[Collected data]
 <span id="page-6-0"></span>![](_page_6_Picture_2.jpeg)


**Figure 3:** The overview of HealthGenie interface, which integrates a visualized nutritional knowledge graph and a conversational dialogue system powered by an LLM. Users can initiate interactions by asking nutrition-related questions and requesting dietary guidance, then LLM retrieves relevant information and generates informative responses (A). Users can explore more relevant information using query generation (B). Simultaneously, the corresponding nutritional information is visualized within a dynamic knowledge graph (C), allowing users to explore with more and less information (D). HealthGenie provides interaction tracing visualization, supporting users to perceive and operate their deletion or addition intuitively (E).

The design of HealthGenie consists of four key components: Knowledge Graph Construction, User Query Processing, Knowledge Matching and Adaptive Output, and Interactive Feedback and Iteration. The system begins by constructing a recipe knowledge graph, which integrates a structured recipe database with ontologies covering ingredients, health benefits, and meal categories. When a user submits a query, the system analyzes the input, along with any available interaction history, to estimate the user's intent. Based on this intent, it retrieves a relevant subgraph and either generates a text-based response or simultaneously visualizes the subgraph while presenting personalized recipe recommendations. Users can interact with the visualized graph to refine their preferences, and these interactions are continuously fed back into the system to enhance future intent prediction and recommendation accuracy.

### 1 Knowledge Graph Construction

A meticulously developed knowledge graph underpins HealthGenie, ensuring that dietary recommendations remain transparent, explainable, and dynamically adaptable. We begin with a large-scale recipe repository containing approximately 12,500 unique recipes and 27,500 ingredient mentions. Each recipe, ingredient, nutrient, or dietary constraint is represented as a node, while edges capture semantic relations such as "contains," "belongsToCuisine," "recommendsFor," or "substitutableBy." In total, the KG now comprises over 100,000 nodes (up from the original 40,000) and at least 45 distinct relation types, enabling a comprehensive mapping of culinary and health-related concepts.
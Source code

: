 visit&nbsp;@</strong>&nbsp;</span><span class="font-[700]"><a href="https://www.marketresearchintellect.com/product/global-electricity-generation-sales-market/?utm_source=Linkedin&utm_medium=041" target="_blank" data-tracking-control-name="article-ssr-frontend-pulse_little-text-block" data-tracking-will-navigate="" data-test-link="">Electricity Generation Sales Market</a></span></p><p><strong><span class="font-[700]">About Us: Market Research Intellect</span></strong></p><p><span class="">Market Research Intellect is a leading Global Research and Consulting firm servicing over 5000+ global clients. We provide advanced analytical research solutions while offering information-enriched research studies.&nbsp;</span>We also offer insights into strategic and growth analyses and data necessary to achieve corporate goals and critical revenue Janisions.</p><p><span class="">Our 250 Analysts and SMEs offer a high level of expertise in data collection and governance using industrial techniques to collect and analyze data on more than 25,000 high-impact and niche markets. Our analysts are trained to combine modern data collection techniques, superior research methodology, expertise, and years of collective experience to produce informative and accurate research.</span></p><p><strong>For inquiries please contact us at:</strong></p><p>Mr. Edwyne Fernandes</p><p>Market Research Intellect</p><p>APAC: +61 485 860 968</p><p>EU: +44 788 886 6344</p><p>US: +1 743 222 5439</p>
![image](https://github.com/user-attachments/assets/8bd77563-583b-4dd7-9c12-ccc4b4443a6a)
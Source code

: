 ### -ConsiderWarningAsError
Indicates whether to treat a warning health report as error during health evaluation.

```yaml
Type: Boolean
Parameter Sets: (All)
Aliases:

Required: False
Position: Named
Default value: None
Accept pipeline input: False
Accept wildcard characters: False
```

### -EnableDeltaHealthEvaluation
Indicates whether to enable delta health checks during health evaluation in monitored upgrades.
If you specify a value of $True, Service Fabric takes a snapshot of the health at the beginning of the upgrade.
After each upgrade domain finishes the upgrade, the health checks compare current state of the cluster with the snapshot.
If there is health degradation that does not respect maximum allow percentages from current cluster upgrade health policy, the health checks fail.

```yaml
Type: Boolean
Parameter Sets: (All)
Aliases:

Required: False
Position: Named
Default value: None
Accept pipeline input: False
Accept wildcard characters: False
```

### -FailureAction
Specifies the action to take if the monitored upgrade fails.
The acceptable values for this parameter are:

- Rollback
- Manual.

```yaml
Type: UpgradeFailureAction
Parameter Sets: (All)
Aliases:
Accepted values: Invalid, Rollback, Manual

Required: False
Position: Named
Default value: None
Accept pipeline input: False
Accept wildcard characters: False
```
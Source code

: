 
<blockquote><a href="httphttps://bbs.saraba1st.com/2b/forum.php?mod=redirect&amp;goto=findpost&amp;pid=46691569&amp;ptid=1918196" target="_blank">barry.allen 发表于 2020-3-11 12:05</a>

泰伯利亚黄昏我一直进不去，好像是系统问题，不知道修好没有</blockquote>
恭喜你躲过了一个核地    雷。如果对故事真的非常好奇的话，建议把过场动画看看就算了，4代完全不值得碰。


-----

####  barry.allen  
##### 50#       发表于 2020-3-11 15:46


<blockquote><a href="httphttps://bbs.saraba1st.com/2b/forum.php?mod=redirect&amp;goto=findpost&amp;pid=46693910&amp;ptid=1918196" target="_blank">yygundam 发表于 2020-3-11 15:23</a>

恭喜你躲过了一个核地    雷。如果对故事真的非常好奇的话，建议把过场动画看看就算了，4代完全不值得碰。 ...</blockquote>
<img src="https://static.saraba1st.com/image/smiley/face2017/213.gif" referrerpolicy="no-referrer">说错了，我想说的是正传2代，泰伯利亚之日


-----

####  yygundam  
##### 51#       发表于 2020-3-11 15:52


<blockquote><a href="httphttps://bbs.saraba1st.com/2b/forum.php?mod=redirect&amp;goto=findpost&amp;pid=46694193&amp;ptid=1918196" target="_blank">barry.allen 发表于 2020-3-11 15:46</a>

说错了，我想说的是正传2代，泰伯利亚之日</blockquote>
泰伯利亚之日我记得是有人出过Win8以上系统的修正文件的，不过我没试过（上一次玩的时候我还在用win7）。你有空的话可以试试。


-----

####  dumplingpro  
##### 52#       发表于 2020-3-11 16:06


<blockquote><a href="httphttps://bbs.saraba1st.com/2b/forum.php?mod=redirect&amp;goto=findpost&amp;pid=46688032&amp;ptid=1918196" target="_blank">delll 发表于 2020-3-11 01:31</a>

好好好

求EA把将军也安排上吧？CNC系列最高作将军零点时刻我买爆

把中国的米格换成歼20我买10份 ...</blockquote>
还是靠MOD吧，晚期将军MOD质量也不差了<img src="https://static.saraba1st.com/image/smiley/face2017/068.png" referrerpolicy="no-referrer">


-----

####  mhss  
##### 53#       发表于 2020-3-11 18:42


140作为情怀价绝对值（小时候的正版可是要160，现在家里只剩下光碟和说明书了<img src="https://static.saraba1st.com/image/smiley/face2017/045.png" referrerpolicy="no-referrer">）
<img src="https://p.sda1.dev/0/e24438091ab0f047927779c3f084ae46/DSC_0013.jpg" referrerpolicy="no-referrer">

__Activity__:
Return every line above where "barry" appears.

__Exercise answer__:
<blockquote><a href="httphttps://bbs.saraba1st.com/2b/forum.php?mod=redirect&amp;goto=findpost&amp;pid=46691569&amp;ptid=1918196" target="_blank">barry.allen 发表于 2020-3-11 12:05</a>
####  barry.allen  
<blockquote><a href="httphttps://bbs.saraba1st.com/2b/forum.php?mod=redirect&amp;goto=findpost&amp;pid=46694193&amp;ptid=1918196" target="_blank">barry.allen 发表于 2020-3-11 15:46</a>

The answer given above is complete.